Kaye Dacus understands the unique social scenario of young single Christian adults and the labels and molds that some churches and ministries try to force them in to. Their is often pressure placed on intelligent, mature, professional women by friends and family to get married when they reach a certain age, and Kaye does a great job of portraying the effects of that pressure. I also like that her heroines are portrayed as real women of different shapes and sizes; somehow they feel more approachable and identifiable.
Dylan has been downtrodden and allowed himself to be victimized and devalued by Type A personalities in his family and relationships. This is the first time I have seen a “cougar” storyline portrayed in Christian fiction. Before Dylan meets Caylor (who is older than him), he is involved with a controlling and manipulative woman who fits the prototype for the cougar personality. The relationship destroyed his personal life and career and adds another layer to his complicated past.

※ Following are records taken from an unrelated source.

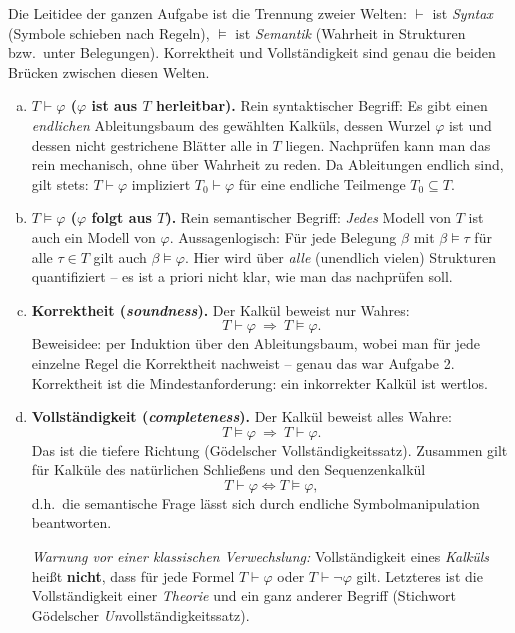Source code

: \begin{loesung}
Die Leitidee der ganzen Aufgabe ist die Trennung zweier Welten: $\vdash$ ist \emph{Syntax} (Symbole schieben nach Regeln), $\models$ ist \emph{Semantik} (Wahrheit in Strukturen bzw.\ unter Belegungen). Korrektheit und Vollständigkeit sind genau die beiden Brücken zwischen diesen Welten.

\begin{enumerate}[a)]
  \item \textbf{$T\vdash\varphi$ (\glqq{}$\varphi$ ist aus $T$ herleitbar\grqq{}).} Rein syntaktischer Begriff: Es gibt einen \emph{endlichen} Ableitungsbaum des gewählten Kalküls, dessen Wurzel $\varphi$ ist und dessen nicht gestrichene Blätter alle in $T$ liegen. Nachprüfen kann man das rein mechanisch, ohne über Wahrheit zu reden. Da Ableitungen endlich sind, gilt stets: $T\vdash\varphi$ impliziert $T_0\vdash\varphi$ für eine endliche Teilmenge $T_0\subseteq T$.

  \item \textbf{$T\models\varphi$ (\glqq{}$\varphi$ folgt aus $T$\grqq{}).} Rein semantischer Begriff: \emph{Jedes} Modell von $T$ ist auch ein Modell von $\varphi$. Aussagenlogisch: Für jede Belegung $\beta$ mit $\beta\models\tau$ für alle $\tau\in T$ gilt auch $\beta\models\varphi$. Hier wird über \emph{alle} (unendlich vielen) Strukturen quantifiziert -- es ist a priori nicht klar, wie man das nachprüfen soll.

  \item \textbf{Korrektheit (\emph{soundness}).} Der Kalkül beweist nur Wahres:
  \[T\vdash\varphi\ \Longrightarrow\ T\models\varphi .\]
  Beweisidee: per Induktion über den Ableitungsbaum, wobei man für jede einzelne Regel die Korrektheit nachweist -- genau das war Aufgabe 2. Korrektheit ist die \glqq{}Mindestanforderung\grqq{}: ein inkorrekter Kalkül ist wertlos.

  \item \textbf{Vollständigkeit (\emph{completeness}).} Der Kalkül beweist alles Wahre:
  \[T\models\varphi\ \Longrightarrow\ T\vdash\varphi .\]
  Das ist die tiefere Richtung (Gödelscher Vollständigkeitssatz). Zusammen gilt für Kalküle des natürlichen Schließens und den Sequenzenkalkül
  \[T\vdash\varphi\iff T\models\varphi,\]
  d.h.\ die semantische Frage lässt sich durch endliche Symbolmanipulation beantworten.

  \emph{Warnung vor einer klassischen Verwechslung:} Vollständigkeit eines \emph{Kalküls} heißt \textbf{nicht}, dass für jede Formel $T\vdash\varphi$ oder $T\vdash\neg\varphi$ gilt. Letzteres ist die Vollständigkeit einer \emph{Theorie} und ein ganz anderer Begriff (Stichwort Gödelscher \emph{Un}vollständigkeitssatz).


\end{enumerate}
\end{loesung}
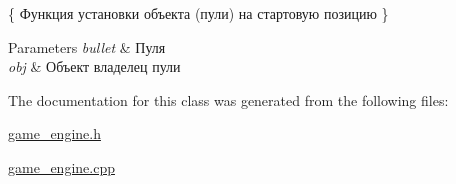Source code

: \{ Функция установки объекта (пули) на стартовую позицию \} 


\begin{DoxyParams}{Parameters}
{\em bullet} & Пуля \\
\hline
{\em obj} & Объект владелец пули \\
\hline
\end{DoxyParams}


The documentation for this class was generated from the following files\+:\begin{DoxyCompactItemize}
\item 
\mbox{\hyperlink{game__engine_8h}{game\+\_\+engine.\+h}}\item 
\mbox{\hyperlink{game__engine_8cpp}{game\+\_\+engine.\+cpp}}\end{DoxyCompactItemize}
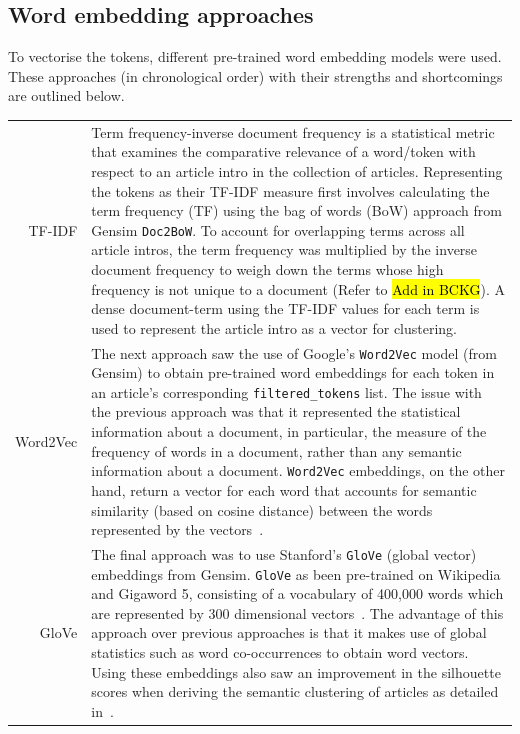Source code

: \subsection{Word embedding approaches} \label{word_embed_approaches}
To vectorise the tokens, different pre-trained word embedding models were used. These approaches (in chronological order) with their strengths and shortcomings are outlined below.

\renewcommand\arraystretch{2}
\captionsetup{singlelinecheck=false, labelfont=sc, labelsep=quad}
\begin{longtable}{@{\,}r <{\hskip 2pt} !{\foo} >{\arraybackslash}p{14cm}}
\centering

TF-IDF & Term frequency-inverse document frequency is a statistical metric that examines the comparative relevance of a word/token with respect to an article intro in the collection of articles. Representing the tokens as their TF-IDF measure first involves calculating the term frequency (TF) using the bag of words (BoW) approach from Gensim \texttt{Doc2BoW}. To account for overlapping terms across all article intros, the term frequency was multiplied by the inverse document frequency to weigh down the terms whose high frequency is not unique to a document (Refer to  \hl{Add in BCKG}). A dense document-term using the TF-IDF values for each term is used to represent the article intro as a vector for clustering. \\

Word2Vec & The next approach saw the use of Google's \texttt{Word2Vec} model (from Gensim) to obtain pre-trained word embeddings for each token in an article's corresponding \texttt{filtered\_tokens} list. The issue with the previous approach was that it represented the statistical information about a document, in particular, the measure of the frequency of words in a document, rather than any semantic information about a document. \texttt{Word2Vec} embeddings, on the other hand, return a vector for each word that accounts for semantic similarity (based on cosine distance) between the words represented by the vectors~\cite{word2vec}. \\

GloVe & The final approach was to use Stanford's \texttt{GloVe} (global vector) embeddings from Gensim. \texttt{GloVe} as been pre-trained on Wikipedia and Gigaword 5, consisting of a vocabulary of 400,000 words which are represented by 300 dimensional vectors~\cite{glove}. The advantage of this approach over previous approaches is that it makes use of global statistics such as word co-occurrences to obtain word vectors. Using these embeddings also saw an improvement in the silhouette scores when deriving the semantic clustering of articles as detailed in~. \\
\end{longtable}

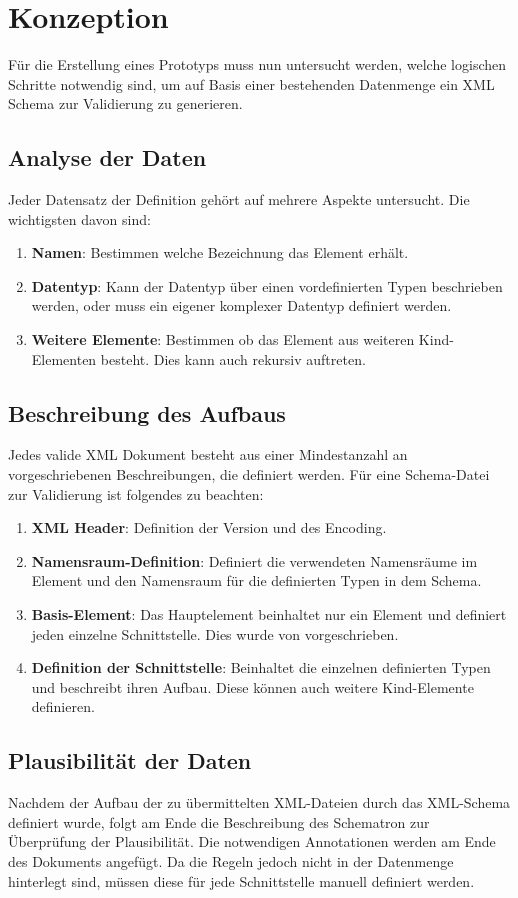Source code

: \chapter{Konzeption}
\label{cha:Konzeption}
Für die Erstellung eines Prototyps muss nun untersucht werden, welche logischen Schritte notwendig sind, um auf Basis einer bestehenden Datenmenge ein XML Schema zur Validierung zu generieren. 

\section{Analyse der Daten}
Jeder Datensatz der Definition gehört auf mehrere Aspekte untersucht.
Die wichtigsten davon sind:

\begin{enumerate}
\item \textbf{Namen}: Bestimmen welche Bezeichnung das Element erhält.
\item \textbf{Datentyp}: Kann der Datentyp über einen vordefinierten Typen beschrieben werden, oder muss ein eigener komplexer Datentyp definiert werden. 
\item \textbf{Weitere Elemente}: Bestimmen ob das Element aus weiteren Kind-Elementen besteht. Dies kann auch rekursiv auftreten.
\end{enumerate}

\section{Beschreibung des Aufbaus}
Jedes valide XML Dokument besteht aus einer Mindestanzahl an vorgeschriebenen Beschreibungen, die definiert werden.
Für eine Schema-Datei zur Validierung ist folgendes zu beachten:

\begin{enumerate}
\item \textbf{XML Header}: Definition der Version und des Encoding.
\item \textbf{Namensraum-Definition}: Definiert die verwendeten Namensräume im Element und den Namensraum für die definierten Typen in dem Schema.
\item \textbf{Basis-Element}: Das Hauptelement beinhaltet nur ein Element und definiert jeden einzelne Schnittstelle. Dies wurde von \BMD vorgeschrieben.
\item \textbf{Definition der Schnittstelle}: Beinhaltet die einzelnen definierten Typen und beschreibt ihren Aufbau. Diese können auch weitere Kind-Elemente definieren.
\end{enumerate}

\section{Plausibilität der Daten}
Nachdem der Aufbau der zu übermittelten XML-Dateien durch das XML-Schema definiert wurde, folgt am Ende die Beschreibung des Schematron zur Überprüfung der Plausibilität.
Die notwendigen Annotationen werden am Ende des Dokuments angefügt. Da die Regeln jedoch nicht in der Datenmenge hinterlegt sind, müssen diese für jede Schnittstelle manuell definiert werden.
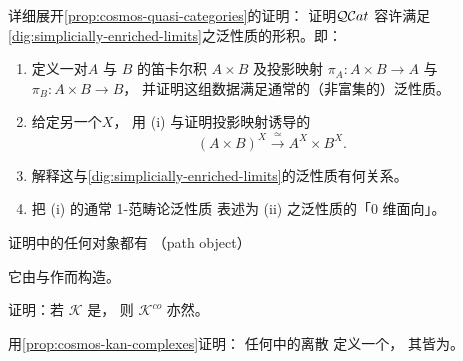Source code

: \begin{exercise}\label{ex:conical-products-qcat}
详细展开\cref{prop:cosmos-quasi-categories}的证明：
证明\trSimpliciallyEnrichedCategory $\QCat$
容许满足\cref{dig:simplicially-enriched-limits}之泛性质的\trCone{}形积。即：
\begin{enumerate}[label=(\roman*)]
\item 定义一对\trQuasiCategory $A$ 与 $B$ 的笛卡尔积 $A\times B$
  及投影映射 $\pi_A\colon A\times B\to A$
  与 $\pi_B\colon A\times B\to B$，
  并证明这组数据满足通常的（非富集的）泛性质。
\item 给定另一个\trQuasiCategory $X$，
  用 (i) 与\trYonedaLemma{}证明投影映射诱导\trQuasiCategory{}的\trIsomorphism
  \begin{equation*}
  (A\times B)^X\xrightarrow{\ \simeq\ }A^X\times B^X.
  \end{equation*}
\item 解释这与\cref{dig:simplicially-enriched-limits}的泛性质有何关系。
\item 把 (i) 的通常 1-范畴论泛性质
  表述为 (ii) 之泛性质的「$0$ 维面向」。
\end{enumerate}
\end{exercise}

\begin{exercise}\label{ex:path-object}
证明\trInfinityCosmos{}中的任何对象都有\textbf{\trPathObject}
（path object）
\begin{center}
\end{center}
它由与\trFreeLivingIsomorphism{}作\trCotensor{}而构造。
\end{exercise}

\begin{exercise}\label{ex:dual-cartesian-closed}
证明：若 $\mathcal{K}$ 是\trCartesianClosed\trInfinityCosmos{}，
则 $\mathcal{K}^{co}$ 亦然。
\end{exercise}

\begin{exercise}[6.1.6]\label{ex:discrete-cosmos}
用\cref{prop:cosmos-kan-complexes}证明：
任何\trInfinityCosmos{}中的离散\trInfinityCategory{}%
定义一个\trInfinityCosmos{}，
其\trFunctorSpace{}皆为\trKanComplex{}。
\end{exercise}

This book presented an interesting assortment of family dynamics. Caylor’s role as a type of surrogate mother to her sister and and noble provider for her grandmother is admirable and contrasted by Dylan’s reliance on his grandparents generosity and compassion to get his feet back on the ground. Dylan’s parents are opportunistic, power hungry bullies that didn’t show any redeeming qualities. This offered some interesting tension filled scenes that were critical to character development.
I wasn’t completely sold on the Dylan-Caylor pairing. I think that Dylan still carried considerable emotional baggage and Caylor seemed more enamoured with his looks and talent than his personality. She was very quick to accept and overlook the details of his past without too much consideration about the possible ramifications for their relationship.
Overall, The Art of Romance is equal parts charm and reality that will resonate with a lot of women.